Start of Exercise data

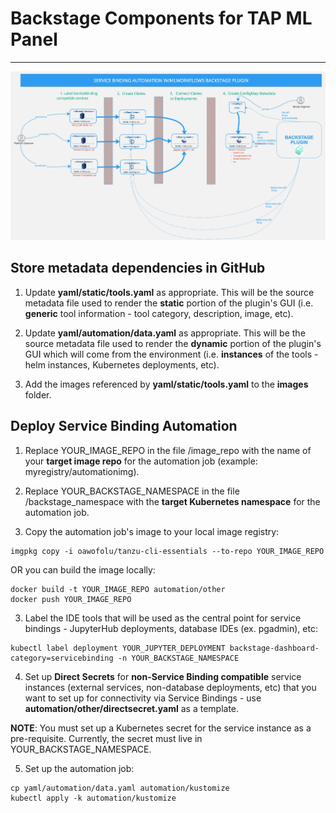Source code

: # Backstage Components for TAP ML Panel
--------------------------
![](mlbackstage-automation.jpg?raw=true)
## Store metadata dependencies in GitHub

1. Update **yaml/static/tools.yaml** as appropriate. 
This will be the source metadata file used to render the **static** portion of the plugin's GUI 
(i.e. **generic** tool information - tool category, description, image, etc).

2. Update **yaml/automation/data.yaml** as appropriate.
This will be the source metadata file used to render the **dynamic** portion of the plugin's GUI which will come from the environment 
(i.e. **instances** of the tools - helm instances, Kubernetes deployments, etc).

3. Add the images referenced by **yaml/static/tools.yaml** to the **images** folder.

## Deploy Service Binding Automation

1. Replace YOUR_IMAGE_REPO in the file <root of directory>/image_repo 
with the name of your **target image repo** for the automation job (example: myregistry/automationimg).

2. Replace YOUR_BACKSTAGE_NAMESPACE in the file <root of directory>/backstage_namespace
with the **target Kubernetes namespace** for the automation job.

3. Copy the automation job's image to your local image registry:
```
imgpkg copy -i oawofolu/tanzu-cli-essentials --to-repo YOUR_IMAGE_REPO
```

OR you can build the image locally:
```
docker build -t YOUR_IMAGE_REPO automation/other
docker push YOUR_IMAGE_REPO
```

3. Label the IDE tools that will be used as the central point for service bindings - JupyterHub deployments, database IDEs (ex. pgadmin), etc:
```
kubectl label deployment YOUR_JUPYTER_DEPLOYMENT backstage-dashboard-category=servicebinding -n YOUR_BACKSTAGE_NAMESPACE
```

4. Set up **Direct Secrets** for **non-Service Binding compatible** service instances (external services, non-database deployments, etc)
that you want to set up for connectivity via Service Bindings - use **automation/other/directsecret.yaml** as a template.

**NOTE**: You must set up a Kubernetes secret for the service instance as a pre-requisite. 
Currently, the secret must live in YOUR_BACKSTAGE_NAMESPACE.

5. Set up the automation job:
```
cp yaml/automation/data.yaml automation/kustomize
kubectl apply -k automation/kustomize
```
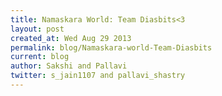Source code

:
 ```yaml
---
title: Namaskara World: Team Diasbits<3
layout: post
created_at: Wed Aug 29 2013
permalink: blog/Namaskara-world-Team-Diasbits
current: blog
author: Sakshi and Pallavi
twitter: s_jain1107 and pallavi_shastry
---
```



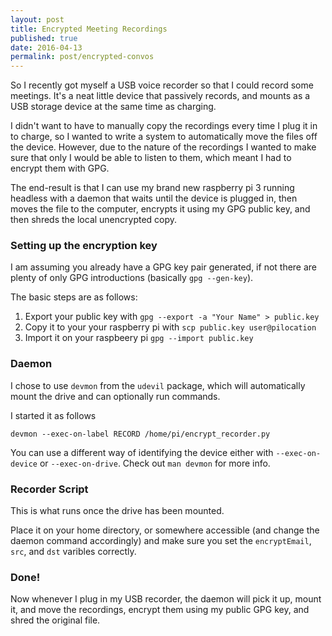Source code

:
 ```yaml
---
layout: post
title: Encrypted Meeting Recordings
published: true
date: 2016-04-13
permalink: post/encrypted-convos
---
```


So I recently got myself a USB voice recorder so that I could record some meetings. It's a neat
little device that passively records, and mounts as a USB storage device at the same time as
charging.

I didn't want to have to manually copy the recordings every time I plug it in to charge, so I
wanted to write a system to automatically move the files off the device. However, due to the nature
of the recordings I wanted to make sure that only I would be able to listen to them, which meant I
had to encrypt them with GPG.

The end-result is that I can use my brand new raspberry pi 3 running headless with a daemon that
waits until the device is plugged in, then moves the file to the computer, encrypts it using my GPG
public key, and then shreds the local unencrypted copy.

### Setting up the encryption key

I am assuming you already have a GPG key pair generated, if not there are
plenty of only GPG introductions (basically `gpg --gen-key`).

The basic steps are as follows:

1. Export your public key with `gpg --export -a "Your Name" > public.key`
1. Copy it to your your raspberry pi with `scp public.key user@pilocation`
1. Import it on your raspbeery pi `gpg --import public.key`

### Daemon

I chose to use `devmon` from the `udevil` package, which will automatically mount the drive and can
optionally run commands.

I started it as follows

```
devmon --exec-on-label RECORD /home/pi/encrypt_recorder.py
```

You can use a different way of identifying the device either with `--exec-on-device` or
`--exec-on-drive`. Check out `man devmon` for more info.

### Recorder Script

This is what runs once the drive has been mounted.

<script src="https://gist.github.com/pato/f6ffbf999447abf342d3ce138fd46ece.js"></script>

Place it on your home directory, or somewhere accessible (and change the daemon command accordingly)
and make sure you set the `encryptEmail`, `src`, and `dst` varibles correctly.

### Done!

Now whenever I plug in my USB recorder, the daemon will pick it up, mount it, and move the
recordings, encrypt them using my public GPG key, and shred the original file.
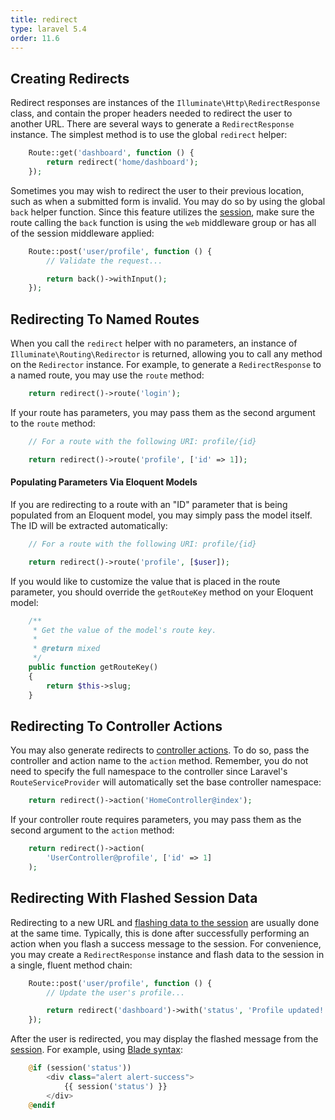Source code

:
 ```yaml
---
title: redirect
type: laravel 5.4
order: 11.6
---
```


## Creating Redirects

Redirect responses are instances of the `Illuminate\Http\RedirectResponse` class, and contain the proper headers needed to redirect the user to another URL. There are several ways to generate a `RedirectResponse` instance. The simplest method is to use the global `redirect` helper:

```php
    Route::get('dashboard', function () {
        return redirect('home/dashboard');
    });
```
Sometimes you may wish to redirect the user to their previous location, such as when a submitted form is invalid. You may do so by using the global `back` helper function. Since this feature utilizes the [session](/mk/laravel/session.html), make sure the route calling the `back` function is using the `web` middleware group or has all of the session middleware applied:

```php
    Route::post('user/profile', function () {
        // Validate the request...

        return back()->withInput();
    });
```
<a name="redirecting-named-routes"></a>
## Redirecting To Named Routes

When you call the `redirect` helper with no parameters, an instance of `Illuminate\Routing\Redirector` is returned, allowing you to call any method on the `Redirector` instance. For example, to generate a `RedirectResponse` to a named route, you may use the `route` method:

```php
    return redirect()->route('login');
```
If your route has parameters, you may pass them as the second argument to the `route` method:

```php
    // For a route with the following URI: profile/{id}

    return redirect()->route('profile', ['id' => 1]);
```
#### Populating Parameters Via Eloquent Models

If you are redirecting to a route with an "ID" parameter that is being populated from an Eloquent model, you may simply pass the model itself. The ID will be extracted automatically:

```php
    // For a route with the following URI: profile/{id}

    return redirect()->route('profile', [$user]);
```
If you would like to customize the value that is placed in the route parameter, you should override the `getRouteKey` method on your Eloquent model:

```php
    /**
     * Get the value of the model's route key.
     *
     * @return mixed
     */
    public function getRouteKey()
    {
        return $this->slug;
    }
```
<a name="redirecting-controller-actions"></a>
## Redirecting To Controller Actions

You may also generate redirects to [controller actions](/mk/laravel/controllers.html). To do so, pass the controller and action name to the `action` method. Remember, you do not need to specify the full namespace to the controller since Laravel's `RouteServiceProvider` will automatically set the base controller namespace:

```php
    return redirect()->action('HomeController@index');
```
If your controller route requires parameters, you may pass them as the second argument to the `action` method:

```php
    return redirect()->action(
        'UserController@profile', ['id' => 1]
    );
```
<a name="redirecting-with-flashed-session-data"></a>
## Redirecting With Flashed Session Data

Redirecting to a new URL and [flashing data to the session](/mk/laravel/session.html#flash-data) are usually done at the same time. Typically, this is done after successfully performing an action when you flash a success message to the session. For convenience, you may create a `RedirectResponse` instance and flash data to the session in a single, fluent method chain:

```php
    Route::post('user/profile', function () {
        // Update the user's profile...

        return redirect('dashboard')->with('status', 'Profile updated!');
    });
```
After the user is redirected, you may display the flashed message from the [session](/mk/laravel/session.html). For example, using [Blade syntax](/mk/laravel/blade.html):

```php
    @if (session('status'))
        <div class="alert alert-success">
            {{ session('status') }}
        </div>
    @endif
```
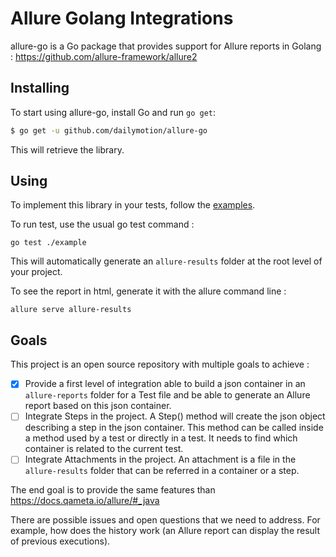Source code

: # Allure Golang Integrations

allure-go is a Go package that provides support for Allure reports in Golang : https://github.com/allure-framework/allure2

## Installing

To start using allure-go, install Go and run `go get`:

```sh
$ go get -u github.com/dailymotion/allure-go
```

This will retrieve the library.

## Using

To implement this library in your tests, follow the [examples](example/example_test.go).

To run test, use the usual go test command :
```
go test ./example
```

This will automatically generate an `allure-results` folder at the root level of your project.

To see the report in html, generate it with the allure command line :
```
allure serve allure-results
```

## Goals

This project is an open source repository with multiple goals to achieve :
- [x] Provide a first level of integration able to build a json container in an `allure-reports` folder for a Test file and be able to generate an Allure report based on this json container.
- [ ] Integrate Steps in the project. A Step() method will create the json object describing a step in the json container. This method can be called inside a method used by a test or directly in a test. It needs to find which container is related to the current test.
- [ ] Integrate Attachments in the project. An attachment is a file in the `allure-results` folder that can be referred in a container or a step.

The end goal is to provide the same features than https://docs.qameta.io/allure/#_java

There are possible issues and open questions that we need to address. For example, how does the history work (an Allure report can display the result of previous executions).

End of Exercise data

Extract from the records above the lines from the one containing "the **static** portion of the plugin's GUI" to the one containing "that you want", both lines included, exactly as they appear and with nothing else.

This will be the source metadata file used to render the **static** portion of the plugin's GUI 
(i.e. **generic** tool information - tool category, description, image, etc).

2. Update **yaml/automation/data.yaml** as appropriate.
This will be the source metadata file used to render the **dynamic** portion of the plugin's GUI which will come from the environment 
(i.e. **instances** of the tools - helm instances, Kubernetes deployments, etc).

3. Add the images referenced by **yaml/static/tools.yaml** to the **images** folder.

## Deploy Service Binding Automation

1. Replace YOUR_IMAGE_REPO in the file <root of directory>/image_repo 
with the name of your **target image repo** for the automation job (example: myregistry/automationimg).

2. Replace YOUR_BACKSTAGE_NAMESPACE in the file <root of directory>/backstage_namespace
with the **target Kubernetes namespace** for the automation job.

3. Copy the automation job's image to your local image registry:
```
imgpkg copy -i oawofolu/tanzu-cli-essentials --to-repo YOUR_IMAGE_REPO
```

OR you can build the image locally:
```
docker build -t YOUR_IMAGE_REPO automation/other
docker push YOUR_IMAGE_REPO
```

3. Label the IDE tools that will be used as the central point for service bindings - JupyterHub deployments, database IDEs (ex. pgadmin), etc:
```
kubectl label deployment YOUR_JUPYTER_DEPLOYMENT backstage-dashboard-category=servicebinding -n YOUR_BACKSTAGE_NAMESPACE
```

4. Set up **Direct Secrets** for **non-Service Binding compatible** service instances (external services, non-database deployments, etc)
that you want to set up for connectivity via Service Bindings - use **automation/other/directsecret.yaml** as a template.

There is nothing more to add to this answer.